[Start of Attachment]
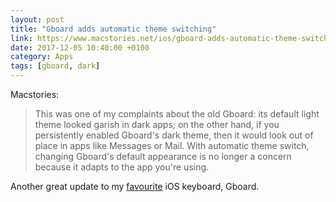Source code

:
 ```yaml
--- 
layout: post 
title: "Gboard adds automatic theme switching" 
link: https://www.macstories.net/ios/gboard-adds-automatic-theme-switching/ 
date: 2017-12-05 10:40:00 +0100 
category: Apps 
tags: [gboard, dark] 
--- 
```


Macstories: 

>This was one of my complaints about the old Gboard: its default light theme looked garish in dark apps; on the other hand, if you persistently enabled Gboard's dark theme, then it would look out of place in apps like Messages or Mail. With automatic theme switch, changing Gboard's default appearance is no longer a concern because it adapts to the app you're using. 

Another great update to my [favourite][gboard] iOS keyboard, Gboard. 

[gboard]:http://colm.io/2016/09/10/gboard/
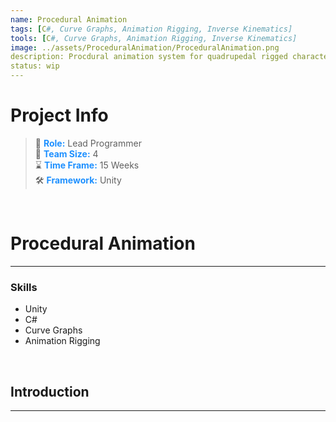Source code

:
 ```yaml
---
name: Procedural Animation
tags: [C#, Curve Graphs, Animation Rigging, Inverse Kinematics]
tools: [C#, Curve Graphs, Animation Rigging, Inverse Kinematics]
image: ../assets/ProceduralAnimation/ProceduralAnimation.png
description: Procdural animation system for quadrupedal rigged characters
status: wip
---
```


# **Project Info**

> 👤 <span style="color:dodgerblue">**Role:**</span> Lead Programmer <br>
> 👥 <span style="color:dodgerblue">**Team Size:**</span> 4 <br>
> ⌛ <span style="color:dodgerblue">**Time Frame:**</span> 15 Weeks <br>
> 🛠️ <span style="color:dodgerblue">**Framework:**</span> Unity <br>

<p>&nbsp;</p>

# **Procedural Animation**

---

### **Skills**
- Unity
- C#
- Curve Graphs
- Animation Rigging

<p>&nbsp;</p>

## **Introduction**


---



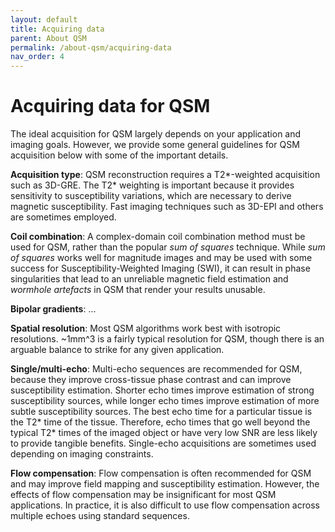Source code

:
 ```yaml
---
layout: default
title: Acquiring data
parent: About QSM
permalink: /about-qsm/acquiring-data
nav_order: 4
---
```


<head>
  <link rel="stylesheet" href="https://maxcdn.bootstrapcdn.com/bootstrap/3.4.1/css/bootstrap.min.css">
  <script src="https://ajax.googleapis.com/ajax/libs/jquery/3.6.0/jquery.min.js"></script>
  <script src="https://maxcdn.bootstrapcdn.com/bootstrap/3.4.1/js/bootstrap.min.js"></script>
</head>

# Acquiring data for QSM

The ideal acquisition for QSM largely depends on your application and imaging goals. However, we provide some general guidelines for QSM acquisition below with some of the important details. 

**Acquisition type**: QSM reconstruction requires a T2*-weighted acquisition such as 3D-GRE. The T2* weighting is important because it provides sensitivity to susceptibility variations, which are necessary to derive magnetic susceptibility. Fast imaging techniques such as 3D-EPI and others are sometimes employed.

**Coil combination**: A complex-domain coil combination method must be used for QSM, rather than the popular *sum of squares* technique. While *sum of squares* works well for magnitude images and may be used with some success for Susceptibility-Weighted Imaging (SWI), it can result in phase singularities that lead to an unreliable magnetic field estimation and *wormhole artefacts* in QSM that render your results unusable.

**Bipolar gradients**: ...

**Spatial resolution**: Most QSM algorithms work best with isotropic resolutions. ~1mm^3 is a fairly typical resolution for QSM, though there is an arguable balance to strike for any given application.

**Single/multi-echo**: Multi-echo sequences are recommended for QSM, because they improve cross-tissue phase contrast and can improve susceptibility estimation. Shorter echo times improve estimation of strong susceptibility sources, while longer echo times improve estimation of more subtle susceptibility sources. The best echo time for a particular tissue is the T2* time of the tissue. Therefore, echo times that go well beyond the typical T2* times of the imaged object or have very low SNR are less likely to provide tangible benefits. Single-echo acquisitions are sometimes used depending on imaging constraints.

**Flow compensation**: Flow compensation is often recommended for QSM and may improve field mapping and susceptibility estimation. However, the effects of flow compensation may be insignificant for most QSM applications. In practice, it is also difficult to use flow compensation across multiple echoes using standard sequences.

<script>
$(document).ready(function(){
    $('[data-toggle="popover"]').popover();   
});
$("[data-toggle=popover]")
.popover({html:true})
</script>


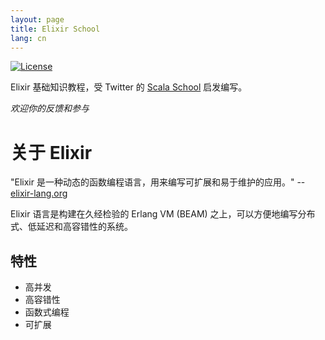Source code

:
 ```yaml
---
layout: page
title: Elixir School
lang: cn
---
```


[![License](http://img.shields.io/badge/license-MIT-brightgreen.svg)](http://opensource.org/licenses/MIT)

Elixir 基础知识教程，受 Twitter 的 [Scala School](http://twitter.github.io/scala_school/) 启发编写。

_欢迎你的反馈和参与_

# 关于 Elixir
"Elixir 是一种动态的函数编程语言，用来编写可扩展和易于维护的应用。" --[elixir-lang.org](http://elixir-lang.org/)

Elixir 语言是构建在久经检验的 Erlang VM (BEAM) 之上，可以方便地编写分布式、低延迟和高容错性的系统。

## 特性
- 高并发
- 高容错性
- 函数式编程
- 可扩展
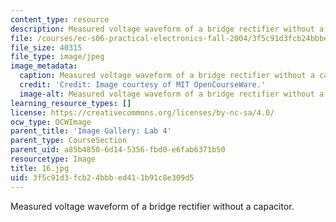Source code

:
 ```yaml
---
content_type: resource
description: Measured voltage waveform of a bridge rectifier without a capacitor.
file: /courses/ec-s06-practical-electronics-fall-2004/3f5c91d3fcb24bbbed411b91c8e309d5_16.jpg
file_size: 40315
file_type: image/jpeg
image_metadata:
  caption: Measured voltage waveform of a bridge rectifier without a capacitor.
  credit: 'Credit: Image courtesy of MIT OpenCourseWare.'
  image-alt: Measured voltage waveform of a bridge rectifier without a capacitor.
learning_resource_types: []
license: https://creativecommons.org/licenses/by-nc-sa/4.0/
ocw_type: OCWImage
parent_title: 'Image Gallery: Lab 4'
parent_type: CourseSection
parent_uid: a85b4850-6d14-5356-fbd0-e6fab6371b50
resourcetype: Image
title: 16.jpg
uid: 3f5c91d3-fcb2-4bbb-ed41-1b91c8e309d5
---
```

Measured voltage waveform of a bridge rectifier without a capacitor.
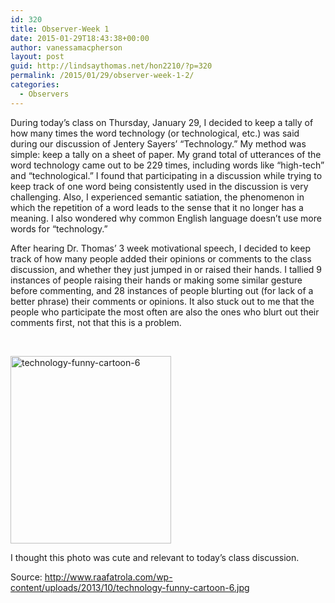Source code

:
 ```yaml
---
id: 320
title: Observer-Week 1
date: 2015-01-29T18:43:38+00:00
author: vanessamacpherson
layout: post
guid: http://lindsaythomas.net/hon2210/?p=320
permalink: /2015/01/29/observer-week-1-2/
categories:
  - Observers
---
```

During today’s class on Thursday, January 29, I decided to keep a tally of how many times the word technology (or technological, etc.) was said during our discussion of Jentery Sayers’ “Technology.” My method was simple: keep a tally on a sheet of paper. My grand total of utterances of the word technology came out to be 229 times, including words like “high-tech” and “technological.” I found that participating in a discussion while trying to keep track of one word being consistently used in the discussion is very challenging. Also, I experienced semantic satiation, the phenomenon in which the repetition of a word leads to the sense that it no longer has a meaning. I also wondered why common English language doesn&#8217;t use more words for “technology.”

After hearing Dr. Thomas’ 3 week motivational speech, I decided to keep track of how many people added their opinions or comments to the class discussion, and whether they just jumped in or raised their hands. I tallied 9 instances of people raising their hands or making some similar gesture before commenting, and 28 instances of people blurting out (for lack of a better phrase) their comments or opinions. It also stuck out to me that the people who participate the most often are also the ones who blurt out their comments first, not that this is a problem.

&nbsp;

[<img class="alignnone size-medium wp-image-321" src="http://lindsaythomas.net/hon2210/wp-content/uploads/sites/7/2015/01/technology-funny-cartoon-6-257x300.jpg" alt="technology-funny-cartoon-6" width="257" height="300" srcset="http://lindsaythomas.net/hon2210/wp-content/uploads/sites/7/2015/01/technology-funny-cartoon-6-257x300.jpg 257w, http://lindsaythomas.net/hon2210/wp-content/uploads/sites/7/2015/01/technology-funny-cartoon-6-100x117.jpg 100w, http://lindsaythomas.net/hon2210/wp-content/uploads/sites/7/2015/01/technology-funny-cartoon-6-150x175.jpg 150w, http://lindsaythomas.net/hon2210/wp-content/uploads/sites/7/2015/01/technology-funny-cartoon-6-200x234.jpg 200w, http://lindsaythomas.net/hon2210/wp-content/uploads/sites/7/2015/01/technology-funny-cartoon-6-300x350.jpg 300w, http://lindsaythomas.net/hon2210/wp-content/uploads/sites/7/2015/01/technology-funny-cartoon-6-450x526.jpg 450w, http://lindsaythomas.net/hon2210/wp-content/uploads/sites/7/2015/01/technology-funny-cartoon-6.jpg 500w" sizes="(max-width: 257px) 100vw, 257px" />](http://lindsaythomas.net/hon2210/wp-content/uploads/sites/7/2015/01/technology-funny-cartoon-6.jpg)

I thought this photo was cute and relevant to today&#8217;s class discussion.

Source: http://www.raafatrola.com/wp-content/uploads/2013/10/technology-funny-cartoon-6.jpg
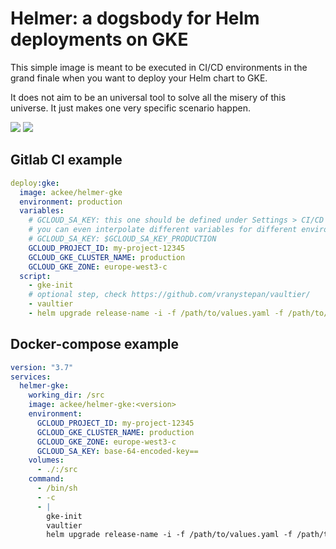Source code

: # Helmer: a dogsbody for Helm deployments on GKE

This simple image is meant to be executed in CI/CD environments 
in the grand finale when you want to deploy your Helm chart to GKE.

It does not aim to be an universal tool to solve all the misery 
of this universe. It just makes one very specific scenario happen.

[![](https://images.microbadger.com/badges/image/ackee/helmer-gke.svg)](https://microbadger.com/images/ackee/helmer-gke 
"Get your own image badge on microbadger.com")
[![](https://images.microbadger.com/badges/version/ackee/helmer-gke.svg)](https://microbadger.com/images/ackee/helmer-gke 
"Get your own version badge on microbadger.com")

## Gitlab CI example

```yaml
deploy:gke:
  image: ackee/helmer-gke
  environment: production
  variables:
    # GCLOUD_SA_KEY: this one should be defined under Settings > CI/CD > Environment variables
    # you can even interpolate different variables for different environments:
    # GCLOUD_SA_KEY: $GCLOUD_SA_KEY_PRODUCTION
    GCLOUD_PROJECT_ID: my-project-12345
    GCLOUD_GKE_CLUSTER_NAME: production
    GCLOUD_GKE_ZONE: europe-west3-c
  script:
    - gke-init
    # optional step, check https://github.com/vranystepan/vaultier/
    - vaultier
    - helm upgrade release-name -i -f /path/to/values.yaml -f /path/to/secrets /path/to/chart
```

## Docker-compose example

```yaml
version: "3.7" 
services:
  helmer-gke:
    working_dir: /src
    image: ackee/helmer-gke:<version>
    environment:
      GCLOUD_PROJECT_ID: my-project-12345
      GCLOUD_GKE_CLUSTER_NAME: production
      GCLOUD_GKE_ZONE: europe-west3-c
      GCLOUD_SA_KEY: base-64-encoded-key==
    volumes:
      - ./:/src
    command:
      - /bin/sh
      - -c
      - |
        gke-init
        vaultier
        helm upgrade release-name -i -f /path/to/values.yaml -f /path/to/secrets /path/to/chart
```
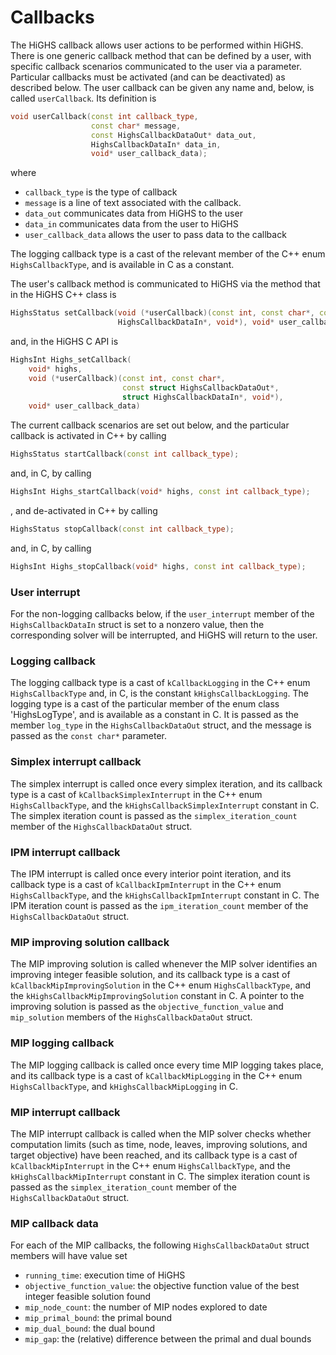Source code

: # Callbacks

The HiGHS callback allows user actions to be performed within HiGHS. There is
one generic callback method that can be defined by a user, with specific
callback scenarios communicated to the user via a parameter. Particular
callbacks must be activated (and can be deactivated) as described below. The
user callback can be given any name and, below, is called `userCallback`. Its
definition is

```cpp
void userCallback(const int callback_type,
                  const char* message,
                  const HighsCallbackDataOut* data_out,
                  HighsCallbackDataIn* data_in,
                  void* user_callback_data);
```

where

* `callback_type` is the type of callback
* `message` is a line of text associated with the callback.
* `data_out` communicates data from HiGHS to the user
* `data_in` communicates data from the user to HiGHS
* `user_callback_data` allows the user to pass data to the callback

The logging callback type is a cast of the relevant member of the C++ enum
`HighsCallbackType`, and is available in C as a constant.

The user's callback method is communicated to HiGHS via the method that in the HiGHS C++ class is
```cpp
HighsStatus setCallback(void (*userCallback)(const int, const char*, const HighsCallbackDataOut*,
                        HighsCallbackDataIn*, void*), void* user_callback_data);
```
and, in the HiGHS C API is
```cpp
HighsInt Highs_setCallback(
    void* highs,
    void (*userCallback)(const int, const char*,
                         const struct HighsCallbackDataOut*,
                         struct HighsCallbackDataIn*, void*),
    void* user_callback_data)
```
The current callback scenarios are set out below, and the particular callback is activated in C++ by calling

```cpp
HighsStatus startCallback(const int callback_type);
```
and, in C, by calling
```cpp
HighsInt Highs_startCallback(void* highs, const int callback_type);
```
, and de-activated in C++ by calling
```cpp
HighsStatus stopCallback(const int callback_type);
```
and, in C, by calling
```cpp
HighsInt Highs_stopCallback(void* highs, const int callback_type);
```

### User interrupt

For the non-logging callbacks below, if the `user_interrupt` member of the
`HighsCallbackDataIn` struct is set to a nonzero value, then the
corresponding solver will be interrupted, and HiGHS will return to the
user.

### Logging callback

The logging callback type is a cast of `kCallbackLogging` in the C++
enum `HighsCallbackType` and, in C, is the constant
`kHighsCallbackLogging`. The logging type is a cast of the particular
member of the enum class 'HighsLogType', and is available as a
constant in C. It is passed as the member `log_type` in the
`HighsCallbackDataOut` struct, and the message is passed as the `const
char*` parameter.

### Simplex interrupt callback

The simplex interrupt is called once every simplex iteration, and its
callback type is a cast of `kCallbackSimplexInterrupt` in the C++ enum
`HighsCallbackType`, and the `kHighsCallbackSimplexInterrupt` constant
in C. The simplex iteration count is passed as the
`simplex_iteration_count` member of the `HighsCallbackDataOut` struct.

### IPM interrupt callback

The IPM interrupt is called once every interior point iteration, and
its callback type is a cast of `kCallbackIpmInterrupt` in the C++ enum
`HighsCallbackType`, and the `kHighsCallbackIpmInterrupt` constant in
C. The IPM iteration count is passed as the `ipm_iteration_count`
member of the `HighsCallbackDataOut` struct.

### MIP improving solution callback

The MIP improving solution is called whenever the MIP solver
identifies an improving integer feasible solution, and its callback
type is a cast of `kCallbackMipImprovingSolution` in the C++ enum
`HighsCallbackType`, and the `kHighsCallbackMipImprovingSolution`
constant in C. A pointer to the improving solution is passed as the
`objective_function_value` and `mip_solution` members of the
`HighsCallbackDataOut` struct.


### MIP logging callback

The MIP logging callback is called once every time MIP logging takes
place, and its callback type is a cast of `kCallbackMipLogging` in the
C++ enum `HighsCallbackType`, and `kHighsCallbackMipLogging` in C.

### MIP interrupt callback

The MIP interrupt callback is called when the MIP solver checks
whether computation limits (such as time, node, leaves, improving
solutions, and target objective) have been reached, and its callback
type is a cast of `kCallbackMipInterrupt` in the C++ enum
`HighsCallbackType`, and the `kHighsCallbackMipInterrupt` constant in
C. The simplex iteration count is passed as the
`simplex_iteration_count` member of the `HighsCallbackDataOut` struct.

### MIP callback data

For each of the MIP callbacks, the following `HighsCallbackDataOut` struct members will have value set

* `running_time`: execution time of HiGHS
* `objective_function_value`: the objective function value of the best integer feasible solution found
* `mip_node_count`: the number of MIP nodes explored to date
* `mip_primal_bound`: the primal bound
* `mip_dual_bound`: the dual bound
* `mip_gap`: the (relative) difference between the primal and dual bounds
[End of Attachment]
▸ Task item
Retype exactly the lines above, from the one with "one generic callback" through the one with "### Logging callback", inclusive.

▸ Response area
one generic callback method that can be defined by a user, with specific
callback scenarios communicated to the user via a parameter. Particular
callbacks must be activated (and can be deactivated) as described below. The
user callback can be given any name and, below, is called `userCallback`. Its
definition is

```cpp
void userCallback(const int callback_type,
                  const char* message,
                  const HighsCallbackDataOut* data_out,
                  HighsCallbackDataIn* data_in,
                  void* user_callback_data);
```

where

* `callback_type` is the type of callback
* `message` is a line of text associated with the callback.
* `data_out` communicates data from HiGHS to the user
* `data_in` communicates data from the user to HiGHS
* `user_callback_data` allows the user to pass data to the callback

The logging callback type is a cast of the relevant member of the C++ enum
`HighsCallbackType`, and is available in C as a constant.

The user's callback method is communicated to HiGHS via the method that in the HiGHS C++ class is
```cpp
HighsStatus setCallback(void (*userCallback)(const int, const char*, const HighsCallbackDataOut*,
                        HighsCallbackDataIn*, void*), void* user_callback_data);
```
and, in the HiGHS C API is
```cpp
HighsInt Highs_setCallback(
    void* highs,
    void (*userCallback)(const int, const char*,
                         const struct HighsCallbackDataOut*,
                         struct HighsCallbackDataIn*, void*),
    void* user_callback_data)
```
The current callback scenarios are set out below, and the particular callback is activated in C++ by calling

```cpp
HighsStatus startCallback(const int callback_type);
```
and, in C, by calling
```cpp
HighsInt Highs_startCallback(void* highs, const int callback_type);
```
, and de-activated in C++ by calling
```cpp
HighsStatus stopCallback(const int callback_type);
```
and, in C, by calling
```cpp
HighsInt Highs_stopCallback(void* highs, const int callback_type);
```

### User interrupt

For the non-logging callbacks below, if the `user_interrupt` member of the
`HighsCallbackDataIn` struct is set to a nonzero value, then the
corresponding solver will be interrupted, and HiGHS will return to the
user.

### Logging callback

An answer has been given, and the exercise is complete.